Çatalhöyük, an archaeological site in central Turkey, was inhabited continuously for nearly 1,200 years between 7100 and 5950 BC. It is estimated that during the period of its greatest prosperity, the densely built-up settlement with an area of ​​several dozen hectares was inhabited by approx. 6,000 residents.

The dead were buried under the floors of their households leading archaeologists to wonder whether they were related. 

The international team of researchers, including scientists from the Adam Mickiewicz University in Poznań, examined 22 genomes obtained from the deceased buried in prehistoric cities in Anatolia: Aşıklı Höyük and Çatalhöyük.

According to the researchers, in some prehistoric cities, houses served as burial places for members of relatives groups, while in other sites, including Çatalhöyük, adults and children buried under one house  were not related to each other. The conclusions were published in the journal Current Biology.

The archaeologists said that the people living in the Middle East in the Neolithic were the first settled agricultural communities that not only built permanent houses, but also, during their use, buried their dead under them.

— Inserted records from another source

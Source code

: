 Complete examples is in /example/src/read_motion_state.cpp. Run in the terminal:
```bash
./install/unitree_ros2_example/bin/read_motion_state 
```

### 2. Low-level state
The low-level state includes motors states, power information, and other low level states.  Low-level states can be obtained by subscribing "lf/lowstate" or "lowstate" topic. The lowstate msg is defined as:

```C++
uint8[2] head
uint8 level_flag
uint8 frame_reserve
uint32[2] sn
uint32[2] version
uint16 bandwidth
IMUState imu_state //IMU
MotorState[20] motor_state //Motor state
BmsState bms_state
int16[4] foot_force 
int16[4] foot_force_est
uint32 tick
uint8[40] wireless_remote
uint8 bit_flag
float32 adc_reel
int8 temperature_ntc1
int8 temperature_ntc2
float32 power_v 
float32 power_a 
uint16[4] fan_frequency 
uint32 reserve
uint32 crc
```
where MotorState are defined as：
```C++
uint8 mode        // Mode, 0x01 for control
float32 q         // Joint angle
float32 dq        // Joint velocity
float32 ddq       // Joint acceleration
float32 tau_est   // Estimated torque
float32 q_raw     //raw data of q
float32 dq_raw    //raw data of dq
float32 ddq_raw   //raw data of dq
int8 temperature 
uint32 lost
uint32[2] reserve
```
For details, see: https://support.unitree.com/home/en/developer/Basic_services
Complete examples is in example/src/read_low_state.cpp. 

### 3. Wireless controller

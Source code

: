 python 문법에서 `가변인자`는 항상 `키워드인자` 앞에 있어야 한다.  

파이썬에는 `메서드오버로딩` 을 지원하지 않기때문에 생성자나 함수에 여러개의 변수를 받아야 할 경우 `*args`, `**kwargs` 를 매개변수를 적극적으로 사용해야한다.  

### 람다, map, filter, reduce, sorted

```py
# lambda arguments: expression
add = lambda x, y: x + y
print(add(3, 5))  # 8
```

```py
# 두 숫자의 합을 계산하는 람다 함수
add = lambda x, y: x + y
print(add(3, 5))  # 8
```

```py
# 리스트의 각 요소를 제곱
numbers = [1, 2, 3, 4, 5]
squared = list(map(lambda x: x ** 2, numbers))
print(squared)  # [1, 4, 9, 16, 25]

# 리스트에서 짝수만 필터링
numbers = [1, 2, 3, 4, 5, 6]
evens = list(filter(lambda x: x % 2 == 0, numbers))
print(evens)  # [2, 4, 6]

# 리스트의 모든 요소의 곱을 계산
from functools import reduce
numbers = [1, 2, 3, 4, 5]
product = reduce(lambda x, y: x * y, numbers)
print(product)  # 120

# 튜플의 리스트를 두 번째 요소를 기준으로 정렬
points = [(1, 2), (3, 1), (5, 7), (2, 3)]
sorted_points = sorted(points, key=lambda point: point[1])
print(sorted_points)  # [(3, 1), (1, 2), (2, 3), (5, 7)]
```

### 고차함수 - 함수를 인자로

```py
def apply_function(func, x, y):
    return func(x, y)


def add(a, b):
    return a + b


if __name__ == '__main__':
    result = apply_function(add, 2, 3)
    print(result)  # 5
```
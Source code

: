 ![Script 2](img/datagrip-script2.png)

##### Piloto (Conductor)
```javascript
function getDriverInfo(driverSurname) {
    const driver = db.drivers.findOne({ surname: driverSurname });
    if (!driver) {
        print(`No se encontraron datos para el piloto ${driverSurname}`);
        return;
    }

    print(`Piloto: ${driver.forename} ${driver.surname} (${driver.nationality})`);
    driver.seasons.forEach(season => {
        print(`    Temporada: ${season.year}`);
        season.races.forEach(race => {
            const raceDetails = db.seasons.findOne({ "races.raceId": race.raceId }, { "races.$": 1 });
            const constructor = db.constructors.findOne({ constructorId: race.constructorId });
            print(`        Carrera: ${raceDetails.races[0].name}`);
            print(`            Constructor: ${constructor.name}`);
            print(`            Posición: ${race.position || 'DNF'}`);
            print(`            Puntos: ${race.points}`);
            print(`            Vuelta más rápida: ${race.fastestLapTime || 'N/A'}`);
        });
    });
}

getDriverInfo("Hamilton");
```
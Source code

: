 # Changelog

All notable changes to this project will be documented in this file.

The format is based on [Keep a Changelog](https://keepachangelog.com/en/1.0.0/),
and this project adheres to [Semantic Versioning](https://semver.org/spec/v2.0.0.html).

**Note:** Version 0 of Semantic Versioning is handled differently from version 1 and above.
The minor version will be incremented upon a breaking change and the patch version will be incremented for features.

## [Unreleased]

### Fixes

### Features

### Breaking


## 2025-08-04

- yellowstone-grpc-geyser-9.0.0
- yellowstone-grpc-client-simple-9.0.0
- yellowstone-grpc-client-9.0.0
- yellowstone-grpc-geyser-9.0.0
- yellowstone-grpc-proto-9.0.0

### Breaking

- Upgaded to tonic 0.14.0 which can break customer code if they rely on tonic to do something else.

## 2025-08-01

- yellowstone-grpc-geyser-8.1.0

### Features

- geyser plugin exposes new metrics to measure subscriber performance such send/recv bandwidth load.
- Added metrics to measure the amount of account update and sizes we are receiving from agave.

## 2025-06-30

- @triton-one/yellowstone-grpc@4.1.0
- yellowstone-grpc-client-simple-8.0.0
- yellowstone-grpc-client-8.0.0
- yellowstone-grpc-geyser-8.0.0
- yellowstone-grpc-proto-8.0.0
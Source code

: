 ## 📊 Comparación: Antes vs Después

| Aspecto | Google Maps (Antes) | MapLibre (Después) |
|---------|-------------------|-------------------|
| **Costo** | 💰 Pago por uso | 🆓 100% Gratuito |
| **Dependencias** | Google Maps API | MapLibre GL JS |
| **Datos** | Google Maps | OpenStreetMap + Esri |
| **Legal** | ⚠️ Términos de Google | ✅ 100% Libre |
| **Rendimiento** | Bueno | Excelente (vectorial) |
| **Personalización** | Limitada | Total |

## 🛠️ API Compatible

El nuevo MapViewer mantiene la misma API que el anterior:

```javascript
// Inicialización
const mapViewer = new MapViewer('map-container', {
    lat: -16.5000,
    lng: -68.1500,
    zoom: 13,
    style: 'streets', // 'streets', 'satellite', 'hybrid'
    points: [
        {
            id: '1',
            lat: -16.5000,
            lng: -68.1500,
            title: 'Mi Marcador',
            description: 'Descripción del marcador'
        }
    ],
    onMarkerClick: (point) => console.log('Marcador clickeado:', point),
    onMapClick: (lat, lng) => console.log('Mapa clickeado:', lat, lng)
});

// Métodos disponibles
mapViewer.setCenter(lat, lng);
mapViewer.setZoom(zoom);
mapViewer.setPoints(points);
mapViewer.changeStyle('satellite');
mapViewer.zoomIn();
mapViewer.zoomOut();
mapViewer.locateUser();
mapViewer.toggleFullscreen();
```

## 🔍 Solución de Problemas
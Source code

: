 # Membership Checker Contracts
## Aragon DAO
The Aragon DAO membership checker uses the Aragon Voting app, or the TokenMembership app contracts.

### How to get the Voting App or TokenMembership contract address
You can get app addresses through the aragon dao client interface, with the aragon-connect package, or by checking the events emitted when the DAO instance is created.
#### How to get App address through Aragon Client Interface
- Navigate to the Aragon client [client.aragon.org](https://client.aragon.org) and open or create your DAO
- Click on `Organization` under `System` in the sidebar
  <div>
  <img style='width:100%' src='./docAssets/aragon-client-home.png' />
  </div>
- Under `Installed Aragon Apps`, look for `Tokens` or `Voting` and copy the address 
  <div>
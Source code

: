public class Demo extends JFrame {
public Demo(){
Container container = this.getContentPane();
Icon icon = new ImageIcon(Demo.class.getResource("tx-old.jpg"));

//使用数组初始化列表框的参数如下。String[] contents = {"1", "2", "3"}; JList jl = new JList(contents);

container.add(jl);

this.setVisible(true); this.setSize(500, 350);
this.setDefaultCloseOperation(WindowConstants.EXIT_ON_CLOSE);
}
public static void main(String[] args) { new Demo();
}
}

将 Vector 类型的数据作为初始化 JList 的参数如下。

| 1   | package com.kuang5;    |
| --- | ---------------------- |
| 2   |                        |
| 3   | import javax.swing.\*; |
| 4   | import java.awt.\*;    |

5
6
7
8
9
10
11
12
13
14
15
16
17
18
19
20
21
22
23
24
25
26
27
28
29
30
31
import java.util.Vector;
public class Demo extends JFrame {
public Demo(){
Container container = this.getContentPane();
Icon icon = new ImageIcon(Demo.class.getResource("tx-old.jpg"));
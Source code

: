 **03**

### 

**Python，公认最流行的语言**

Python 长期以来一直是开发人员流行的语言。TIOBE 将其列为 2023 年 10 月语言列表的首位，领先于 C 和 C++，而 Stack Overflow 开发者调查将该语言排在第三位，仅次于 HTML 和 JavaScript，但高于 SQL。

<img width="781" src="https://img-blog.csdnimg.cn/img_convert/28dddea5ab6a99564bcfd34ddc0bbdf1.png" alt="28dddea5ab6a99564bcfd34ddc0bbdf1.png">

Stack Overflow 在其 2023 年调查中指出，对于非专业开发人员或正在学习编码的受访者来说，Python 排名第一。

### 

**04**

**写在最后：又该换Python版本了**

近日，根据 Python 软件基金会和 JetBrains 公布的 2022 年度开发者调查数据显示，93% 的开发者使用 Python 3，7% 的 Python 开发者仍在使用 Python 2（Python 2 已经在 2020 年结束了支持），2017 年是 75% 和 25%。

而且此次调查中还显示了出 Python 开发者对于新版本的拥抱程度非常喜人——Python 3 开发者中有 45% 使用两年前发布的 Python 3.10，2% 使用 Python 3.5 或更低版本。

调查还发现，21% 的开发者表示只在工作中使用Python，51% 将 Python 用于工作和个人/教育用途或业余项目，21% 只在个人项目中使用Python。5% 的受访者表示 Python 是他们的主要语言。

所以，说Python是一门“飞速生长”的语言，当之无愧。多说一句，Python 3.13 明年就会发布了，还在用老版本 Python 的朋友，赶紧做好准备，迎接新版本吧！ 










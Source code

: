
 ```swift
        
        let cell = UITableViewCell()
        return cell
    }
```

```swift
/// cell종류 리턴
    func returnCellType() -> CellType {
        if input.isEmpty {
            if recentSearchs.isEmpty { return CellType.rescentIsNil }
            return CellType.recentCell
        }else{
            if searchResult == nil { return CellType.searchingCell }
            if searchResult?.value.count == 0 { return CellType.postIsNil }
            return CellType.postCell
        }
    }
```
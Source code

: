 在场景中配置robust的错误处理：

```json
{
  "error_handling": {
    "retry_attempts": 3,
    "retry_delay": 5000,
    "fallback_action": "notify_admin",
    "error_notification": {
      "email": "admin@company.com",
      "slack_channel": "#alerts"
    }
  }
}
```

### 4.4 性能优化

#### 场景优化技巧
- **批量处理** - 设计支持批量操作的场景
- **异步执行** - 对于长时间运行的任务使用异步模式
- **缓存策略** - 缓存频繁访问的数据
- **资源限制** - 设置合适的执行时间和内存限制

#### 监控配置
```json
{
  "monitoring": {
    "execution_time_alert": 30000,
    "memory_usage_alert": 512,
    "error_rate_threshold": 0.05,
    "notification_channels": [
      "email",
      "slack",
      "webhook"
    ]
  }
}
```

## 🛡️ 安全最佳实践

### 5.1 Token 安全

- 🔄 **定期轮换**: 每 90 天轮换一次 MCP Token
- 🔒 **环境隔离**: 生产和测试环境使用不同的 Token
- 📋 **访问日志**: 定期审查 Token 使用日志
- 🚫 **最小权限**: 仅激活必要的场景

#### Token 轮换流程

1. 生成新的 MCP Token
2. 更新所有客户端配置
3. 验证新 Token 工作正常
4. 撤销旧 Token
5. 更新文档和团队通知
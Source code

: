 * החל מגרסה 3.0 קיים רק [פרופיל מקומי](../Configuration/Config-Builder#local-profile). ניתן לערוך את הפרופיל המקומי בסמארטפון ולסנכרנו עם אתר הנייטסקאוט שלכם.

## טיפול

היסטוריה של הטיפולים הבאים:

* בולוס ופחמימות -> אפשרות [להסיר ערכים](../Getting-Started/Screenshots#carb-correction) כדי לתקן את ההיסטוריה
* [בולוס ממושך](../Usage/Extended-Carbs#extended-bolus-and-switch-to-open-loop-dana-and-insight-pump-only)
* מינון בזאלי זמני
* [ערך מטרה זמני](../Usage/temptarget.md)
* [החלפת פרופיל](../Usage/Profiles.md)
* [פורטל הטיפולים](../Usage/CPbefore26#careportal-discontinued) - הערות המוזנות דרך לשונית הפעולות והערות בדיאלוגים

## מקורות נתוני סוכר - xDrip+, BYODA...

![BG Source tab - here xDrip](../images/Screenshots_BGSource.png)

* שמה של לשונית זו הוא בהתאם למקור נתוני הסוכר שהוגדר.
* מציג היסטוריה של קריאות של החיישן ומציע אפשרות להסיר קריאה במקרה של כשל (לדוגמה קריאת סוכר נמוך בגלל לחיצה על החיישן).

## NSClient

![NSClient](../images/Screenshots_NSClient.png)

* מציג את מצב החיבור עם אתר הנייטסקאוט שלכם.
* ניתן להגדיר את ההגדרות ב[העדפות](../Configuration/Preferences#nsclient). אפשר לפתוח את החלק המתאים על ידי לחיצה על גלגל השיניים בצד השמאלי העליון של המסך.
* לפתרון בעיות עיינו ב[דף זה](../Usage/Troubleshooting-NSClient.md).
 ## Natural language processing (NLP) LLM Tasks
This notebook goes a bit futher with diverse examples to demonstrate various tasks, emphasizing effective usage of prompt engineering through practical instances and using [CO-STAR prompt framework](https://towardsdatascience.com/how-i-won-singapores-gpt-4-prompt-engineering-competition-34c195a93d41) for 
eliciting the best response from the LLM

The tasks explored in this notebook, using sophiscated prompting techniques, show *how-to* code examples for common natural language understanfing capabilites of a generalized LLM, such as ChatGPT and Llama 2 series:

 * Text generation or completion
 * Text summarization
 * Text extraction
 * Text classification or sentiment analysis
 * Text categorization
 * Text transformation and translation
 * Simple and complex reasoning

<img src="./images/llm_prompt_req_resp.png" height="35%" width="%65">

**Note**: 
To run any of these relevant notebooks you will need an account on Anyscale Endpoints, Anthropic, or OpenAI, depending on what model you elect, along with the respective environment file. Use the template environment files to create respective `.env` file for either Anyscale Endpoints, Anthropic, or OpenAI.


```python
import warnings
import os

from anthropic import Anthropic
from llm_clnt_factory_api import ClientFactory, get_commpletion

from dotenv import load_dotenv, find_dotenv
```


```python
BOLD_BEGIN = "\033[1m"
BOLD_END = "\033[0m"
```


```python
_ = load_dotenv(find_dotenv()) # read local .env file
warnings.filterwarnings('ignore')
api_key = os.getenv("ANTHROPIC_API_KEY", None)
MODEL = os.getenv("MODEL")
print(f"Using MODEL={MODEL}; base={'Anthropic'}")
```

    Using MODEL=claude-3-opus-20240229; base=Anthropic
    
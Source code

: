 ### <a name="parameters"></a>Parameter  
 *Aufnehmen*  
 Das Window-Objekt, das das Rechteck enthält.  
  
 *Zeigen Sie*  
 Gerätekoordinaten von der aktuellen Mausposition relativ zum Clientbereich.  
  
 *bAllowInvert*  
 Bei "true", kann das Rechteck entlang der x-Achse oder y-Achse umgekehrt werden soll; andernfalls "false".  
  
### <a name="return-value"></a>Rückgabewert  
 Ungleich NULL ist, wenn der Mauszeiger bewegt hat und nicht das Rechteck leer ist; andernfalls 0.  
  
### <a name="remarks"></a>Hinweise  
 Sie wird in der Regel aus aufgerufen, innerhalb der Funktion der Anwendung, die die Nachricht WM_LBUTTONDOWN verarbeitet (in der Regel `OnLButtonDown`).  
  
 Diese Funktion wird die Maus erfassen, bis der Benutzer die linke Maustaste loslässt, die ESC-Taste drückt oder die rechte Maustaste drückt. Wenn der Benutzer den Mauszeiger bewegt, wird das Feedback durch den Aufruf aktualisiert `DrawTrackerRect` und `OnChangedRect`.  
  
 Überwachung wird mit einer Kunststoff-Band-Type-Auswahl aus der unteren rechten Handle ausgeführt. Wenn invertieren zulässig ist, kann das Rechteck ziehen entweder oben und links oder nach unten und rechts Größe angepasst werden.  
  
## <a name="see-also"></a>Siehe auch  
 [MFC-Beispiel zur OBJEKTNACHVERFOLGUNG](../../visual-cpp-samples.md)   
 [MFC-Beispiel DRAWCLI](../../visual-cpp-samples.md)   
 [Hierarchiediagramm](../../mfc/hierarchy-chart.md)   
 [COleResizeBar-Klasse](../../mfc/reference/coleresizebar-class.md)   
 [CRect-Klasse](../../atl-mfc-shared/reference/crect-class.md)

The researchers said: “This custom has been known for a long time, but the way it was related to the social organization of the residents of these settlements was a matter of guesswork. Some researchers assumed that the buried persons were members of biological families, while others considered more complex structures, not based on genetics.”

To resolve the issue, the team analysed dozens of burials from several Neolithic settlements. One of the leading researchers was Dr. Maciej Chyleński from the Institute of Human Biology and Evolution at the Faculty of Biology, Adam Mickiewicz University in Poznań. In 2019, based on mitochondrial genomes, he demonstrated the lack of maternal lineage between people buried under the floors of houses in Çatalhöyük.

The researchers said: “In the continuation of the project, it was important to extend the research to other sites from the region, but most of all to use nuclear DNA, which enables research in much higher resolution, even despite the poor preservation of genetic material in the tested samples. We analysed more than 60 samples from two sites, Aşıklı Höyük and Çatalhöyük, but genetic material of adequate quality could be obtained only for 22 samples, most likely due to unfavourable environmental conditions.”

The researchers compared these data with several dozen previously published genomes obtained from the deceased at three other Anatolian sites: Boncuklu Höyük, Barcın and Tepecik-Çiftlik, and then used them to estimate the degree of kinship between people buried within or in the vicinity of individual buildings.

They found that in the older (approximately 10,000 year old) settlements Boncuklu Höyük and Aşıklı Höyük, the dead were relatively often buried near their biological relatives: siblings, parents or children. But there were exceptions to this rule.

According to the researchers, more intriguing results have been obtained for the later settlements Çatalhöyük and Barcın (approx. 8,500 years old). During that period, human settlements significantly increased and stabilized. In these two settlements, researchers managed to obtain DNA mainly from the burials of children and infants.

The researchers said: “It turned out that in buildings with several such burials, biological relationships between the buried children were relatively rare.”

The data confirm the conclusions drawn earlier by Dr. Chyleński on the basis of mitochondrial genomes that there is no evidence that these people belonged to biological families. The researchers conclude that the social structure in Çatalhöyük, and possibly other settlements from that period, was not based on genetic relatedness.

The publication’s co-author Professor Arkadiusz Marciniak said: “We are still far from fully understanding the early Neolithic communities, but their organization was certainly significantly different from the structure based on biological kinship or patriarchal kinship relations. The basis of social organization was probably a complex system of socially regulated dependencies and connections linking individuals and groups of people living in individual households.”